+++ Records +++

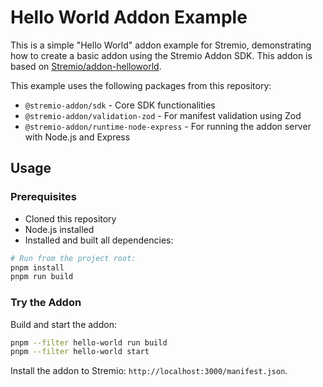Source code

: # Hello World Addon Example

This is a simple "Hello World" addon example for Stremio, demonstrating how to create a basic addon using the Stremio Addon SDK. This addon is based on [Stremio/addon-helloworld](https://github.com/Stremio/addon-helloworld).

This example uses the following packages from this repository:

- `@stremio-addon/sdk` - Core SDK functionalities
- `@stremio-addon/validation-zod` - For manifest validation using Zod
- `@stremio-addon/runtime-node-express` - For running the addon server with Node.js and Express

## Usage

### Prerequisites

- Cloned this repository
- Node.js installed
- Installed and built all dependencies:

```bash
# Run from the project root:
pnpm install
pnpm run build
```

### Try the Addon

Build and start the addon:

```bash
pnpm --filter hello-world run build
pnpm --filter hello-world start
```

Install the addon to Stremio: `http://localhost:3000/manifest.json`.
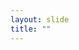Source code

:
 ```yaml
---
layout: slide
title: ""
---
```


<section data-background-image="assets/images/Slide17.png" data-background-size="70%" data-background-position="center"></section>
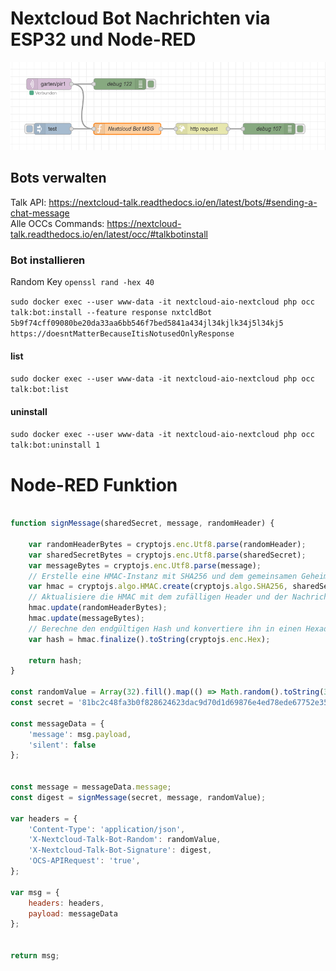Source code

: # Nextcloud Bot Nachrichten via ESP32 und Node-RED

<img src="NodeRed-flow.png" alt="nodered flow" width="650" />



## Bots verwalten
Talk API:
https://nextcloud-talk.readthedocs.io/en/latest/bots/#sending-a-chat-message   
Alle OCCs Commands:
https://nextcloud-talk.readthedocs.io/en/latest/occ/#talkbotinstall

### Bot installieren
Random Key
`openssl rand -hex 40`

`sudo docker exec --user www-data -it nextcloud-aio-nextcloud php occ talk:bot:install --feature response nxtcldBot 5b9f74cff09080be20da33aa6bb546f7bed5841a434jl34kjlk34j5l34kj5 https://doesntMatterBecauseItisNotusedOnlyResponse`

#### list
`sudo docker exec --user www-data -it nextcloud-aio-nextcloud php occ talk:bot:list`

#### uninstall
`sudo docker exec --user www-data -it nextcloud-aio-nextcloud php occ talk:bot:uninstall 1`


# Node-RED Funktion

```javascript

function signMessage(sharedSecret, message, randomHeader) {

    var randomHeaderBytes = cryptojs.enc.Utf8.parse(randomHeader);
    var sharedSecretBytes = cryptojs.enc.Utf8.parse(sharedSecret);
    var messageBytes = cryptojs.enc.Utf8.parse(message);
    // Erstelle eine HMAC-Instanz mit SHA256 und dem gemeinsamen Geheimnis
    var hmac = cryptojs.algo.HMAC.create(cryptojs.algo.SHA256, sharedSecretBytes);
    // Aktualisiere die HMAC mit dem zufälligen Header und der Nachricht
    hmac.update(randomHeaderBytes);
    hmac.update(messageBytes);   
    // Berechne den endgültigen Hash und konvertiere ihn in einen Hexadezimal-String
    var hash = hmac.finalize().toString(cryptojs.enc.Hex);

    return hash;
}

const randomValue = Array(32).fill().map(() => Math.random().toString(36)[2]).join('');
const secret = '81bc2c48fa3b0f828624623dac9d70d1d69876e4ed78ede67752e3521d89875b1905651bbdba0f2f';

const messageData = {
    'message': msg.payload,
    'silent': false
};


const message = messageData.message;
const digest = signMessage(secret, message, randomValue);

var headers = {
    'Content-Type': 'application/json',
    'X-Nextcloud-Talk-Bot-Random': randomValue,
    'X-Nextcloud-Talk-Bot-Signature': digest,
    'OCS-APIRequest': 'true',
};

var msg = {
    headers: headers,
    payload: messageData
};


return msg;
```


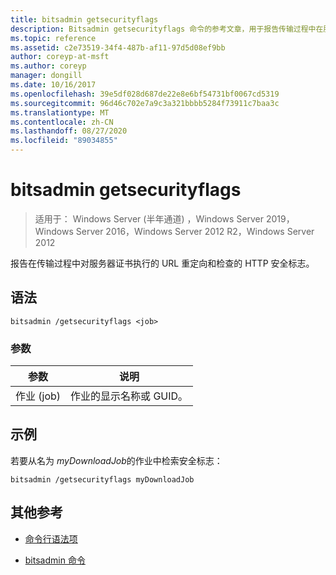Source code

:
 ```yaml
---
title: bitsadmin getsecurityflags
description: Bitsadmin getsecurityflags 命令的参考文章，用于报告传输过程中在服务器证书上执行的 URL 重定向和检查的 HTTP 安全标志。
ms.topic: reference
ms.assetid: c2e73519-34f4-487b-af11-97d5d08ef9bb
author: coreyp-at-msft
ms.author: coreyp
manager: dongill
ms.date: 10/16/2017
ms.openlocfilehash: 39e5df028d687de22e8e6bf54731bf0067cd5319
ms.sourcegitcommit: 96d46c702e7a9c3a321bbbb5284f73911c7baa3c
ms.translationtype: MT
ms.contentlocale: zh-CN
ms.lasthandoff: 08/27/2020
ms.locfileid: "89034855"
---
```

# <a name="bitsadmin-getsecurityflags"></a>bitsadmin getsecurityflags

> 适用于： Windows Server (半年通道) ，Windows Server 2019，Windows Server 2016，Windows Server 2012 R2，Windows Server 2012

报告在传输过程中对服务器证书执行的 URL 重定向和检查的 HTTP 安全标志。

## <a name="syntax"></a>语法

```
bitsadmin /getsecurityflags <job>
```

### <a name="parameters"></a>参数

| 参数 | 说明 |
| -------------- | -------------- |
| 作业 (job) | 作业的显示名称或 GUID。 |

## <a name="examples"></a>示例

若要从名为 *myDownloadJob*的作业中检索安全标志：

```
bitsadmin /getsecurityflags myDownloadJob
```

## <a name="additional-references"></a>其他参考

- [命令行语法项](command-line-syntax-key.md)

- [bitsadmin 命令](bitsadmin.md)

+++

Your goal: When you repeat the data, keep every line exact and drop the images.

Answer below:
Source code

: # Hello World Addon Example

This is a simple "Hello World" addon example for Stremio, demonstrating how to create a basic addon using the Stremio Addon SDK. This addon is based on [Stremio/addon-helloworld](https://github.com/Stremio/addon-helloworld).

This example uses the following packages from this repository:

- `@stremio-addon/sdk` - Core SDK functionalities
- `@stremio-addon/validation-zod` - For manifest validation using Zod
- `@stremio-addon/runtime-node-express` - For running the addon server with Node.js and Express

## Usage

### Prerequisites

- Cloned this repository
- Node.js installed
- Installed and built all dependencies:

```bash
# Run from the project root:
pnpm install
pnpm run build
```

### Try the Addon

Build and start the addon:

```bash
pnpm --filter hello-world run build
pnpm --filter hello-world start
```

Install the addon to Stremio: `http://localhost:3000/manifest.json`.
Source code

:
 ```yaml
---
layout: slide
title: ""
---
```


<section data-background-image="assets/images/Slide17.png" data-background-size="70%" data-background-position="center"></section>
Source code

: # Nextcloud Bot Nachrichten via ESP32 und Node-RED

<img src="NodeRed-flow.png" alt="nodered flow" width="650" />



## Bots verwalten
Talk API:
https://nextcloud-talk.readthedocs.io/en/latest/bots/#sending-a-chat-message   
Alle OCCs Commands:
https://nextcloud-talk.readthedocs.io/en/latest/occ/#talkbotinstall

### Bot installieren
Random Key
`openssl rand -hex 40`

`sudo docker exec --user www-data -it nextcloud-aio-nextcloud php occ talk:bot:install --feature response nxtcldBot 5b9f74cff09080be20da33aa6bb546f7bed5841a434jl34kjlk34j5l34kj5 https://doesntMatterBecauseItisNotusedOnlyResponse`

#### list
`sudo docker exec --user www-data -it nextcloud-aio-nextcloud php occ talk:bot:list`

#### uninstall
`sudo docker exec --user www-data -it nextcloud-aio-nextcloud php occ talk:bot:uninstall 1`


# Node-RED Funktion

```javascript

function signMessage(sharedSecret, message, randomHeader) {

    var randomHeaderBytes = cryptojs.enc.Utf8.parse(randomHeader);
    var sharedSecretBytes = cryptojs.enc.Utf8.parse(sharedSecret);
    var messageBytes = cryptojs.enc.Utf8.parse(message);
    // Erstelle eine HMAC-Instanz mit SHA256 und dem gemeinsamen Geheimnis
    var hmac = cryptojs.algo.HMAC.create(cryptojs.algo.SHA256, sharedSecretBytes);
    // Aktualisiere die HMAC mit dem zufälligen Header und der Nachricht
    hmac.update(randomHeaderBytes);
    hmac.update(messageBytes);   
    // Berechne den endgültigen Hash und konvertiere ihn in einen Hexadezimal-String
    var hash = hmac.finalize().toString(cryptojs.enc.Hex);

    return hash;
}

const randomValue = Array(32).fill().map(() => Math.random().toString(36)[2]).join('');
const secret = '81bc2c48fa3b0f828624623dac9d70d1d69876e4ed78ede67752e3521d89875b1905651bbdba0f2f';

const messageData = {
    'message': msg.payload,
    'silent': false
};


const message = messageData.message;
const digest = signMessage(secret, message, randomValue);

var headers = {
    'Content-Type': 'application/json',
    'X-Nextcloud-Talk-Bot-Random': randomValue,
    'X-Nextcloud-Talk-Bot-Signature': digest,
    'OCS-APIRequest': 'true',
};

var msg = {
    headers: headers,
    payload: messageData
};


return msg;
```


Source code

:
 ```yaml
---
title: bitsadmin getsecurityflags
description: Bitsadmin getsecurityflags 命令的参考文章，用于报告传输过程中在服务器证书上执行的 URL 重定向和检查的 HTTP 安全标志。
ms.topic: reference
ms.assetid: c2e73519-34f4-487b-af11-97d5d08ef9bb
author: coreyp-at-msft
ms.author: coreyp
manager: dongill
ms.date: 10/16/2017
ms.openlocfilehash: 39e5df028d687de22e8e6bf54731bf0067cd5319
ms.sourcegitcommit: 96d46c702e7a9c3a321bbbb5284f73911c7baa3c
ms.translationtype: MT
ms.contentlocale: zh-CN
ms.lasthandoff: 08/27/2020
ms.locfileid: "89034855"
---
```

# <a name="bitsadmin-getsecurityflags"></a>bitsadmin getsecurityflags

> 适用于： Windows Server (半年通道) ，Windows Server 2019，Windows Server 2016，Windows Server 2012 R2，Windows Server 2012

报告在传输过程中对服务器证书执行的 URL 重定向和检查的 HTTP 安全标志。

## <a name="syntax"></a>语法

```
bitsadmin /getsecurityflags <job>
```

### <a name="parameters"></a>参数

| 参数 | 说明 |
| -------------- | -------------- |
| 作业 (job) | 作业的显示名称或 GUID。 |

## <a name="examples"></a>示例

若要从名为 *myDownloadJob*的作业中检索安全标志：

```
bitsadmin /getsecurityflags myDownloadJob
```

## <a name="additional-references"></a>其他参考

- [命令行语法项](command-line-syntax-key.md)

- [bitsadmin 命令](bitsadmin.md)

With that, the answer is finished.